- **PROBLEM TO SOLVE**: Copy each line of the listing where the word "subsubsection" can be found.

- **DATA FOR REVIEW**:
◆ ◆ ◆
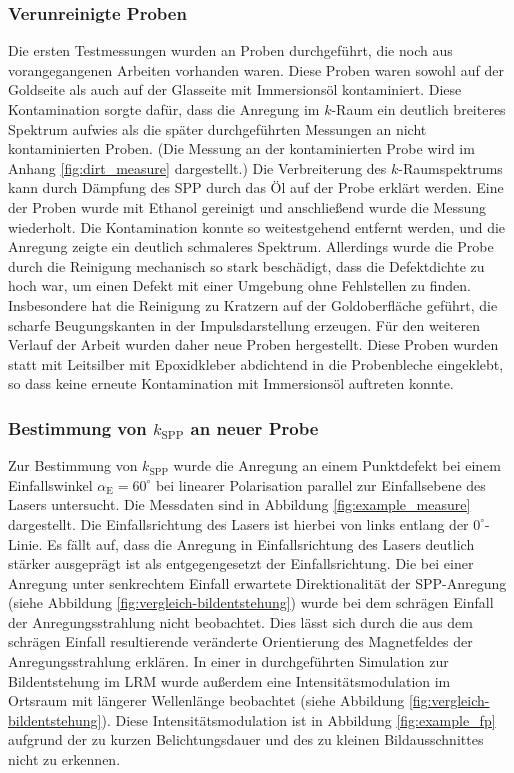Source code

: \documentclass[titlepage,  ngerman]{article}
\begin{document}
	\subsubsection{Verunreinigte Proben}
	Die ersten Testmessungen wurden an Proben durchgeführt, die noch aus vorangegangenen Arbeiten vorhanden waren. Diese Proben waren sowohl auf der Goldseite als auch auf der Glasseite mit Immersionsöl kontaminiert. Diese Kontamination sorgte dafür, dass die Anregung im $k$-Raum ein deutlich breiteres Spektrum aufwies als die später durchgeführten Messungen an nicht kontaminierten Proben. (Die Messung an der kontaminierten Probe wird im Anhang \ref{fig:dirt_measure} dargestellt.) Die Verbreiterung des $k$-Raumspektrums kann durch Dämpfung des SPP durch das Öl auf der Probe erklärt werden. Eine der Proben wurde mit Ethanol gereinigt und anschließend wurde die Messung wiederholt. Die Kontamination konnte so weitestgehend entfernt werden, und die Anregung zeigte ein deutlich schmaleres Spektrum. Allerdings wurde die Probe durch die Reinigung mechanisch so stark beschädigt, dass die Defektdichte zu hoch war, um einen Defekt mit einer Umgebung ohne Fehlstellen zu finden. Insbesondere hat die Reinigung zu Kratzern auf der Goldoberfläche geführt, die scharfe Beugungskanten in der Impulsdarstellung  erzeugen. Für den weiteren Verlauf der Arbeit wurden daher neue Proben hergestellt. Diese Proben wurden statt mit Leitsilber mit Epoxidkleber abdichtend in die Probenbleche eingeklebt, so dass keine erneute Kontamination mit Immersionsöl auftreten konnte.
	\subsubsection{Bestimmung von  $k_{\mathrm{SPP}}$ an neuer Probe}
	Zur Bestimmung von $k_{\mathrm{SPP}}$ wurde die Anregung an einem Punktdefekt bei einem Einfallswinkel $\alpha_{\mathrm{E}} = 60^\circ$ bei linearer Polarisation parallel zur Einfallsebene des Lasers untersucht. Die Messdaten sind in Abbildung \ref{fig:example_measure} dargestellt. Die Einfallsrichtung des Lasers ist hierbei von links entlang der $0^\circ$-Linie. Es fällt auf, dass die Anregung in Einfallsrichtung des Lasers deutlich stärker ausgeprägt ist als entgegengesetzt der Einfallsrichtung. Die bei einer Anregung unter senkrechtem Einfall erwartete Direktionalität der SPP-Anregung (siehe Abbildung \ref{fig:vergleich-bildentstehung}) wurde bei dem schrägen Einfall der Anregungsstrahlung nicht beobachtet. Dies lässt sich durch die aus dem schrägen Einfall resultierende veränderte Orientierung des Magnetfeldes der Anregungsstrahlung erklären. In einer in \cite{Hohenau.2011} durchgeführten Simulation zur Bildentstehung im LRM wurde außerdem eine Intensitätsmodulation im Ortsraum mit längerer Wellenlänge beobachtet (siehe Abbildung \ref{fig:vergleich-bildentstehung}). Diese Intensitätsmodulation ist in Abbildung \ref{fig:example_fp} aufgrund der zu kurzen Belichtungsdauer und des zu kleinen Bildausschnittes nicht zu erkennen.
	
\end{document}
◆ ◆ ◆
- **TASK SOLUTION**:
	\subsubsection{Verunreinigte Proben}
	\subsubsection{Bestimmung von  $k_{\mathrm{SPP}}$ an neuer Probe}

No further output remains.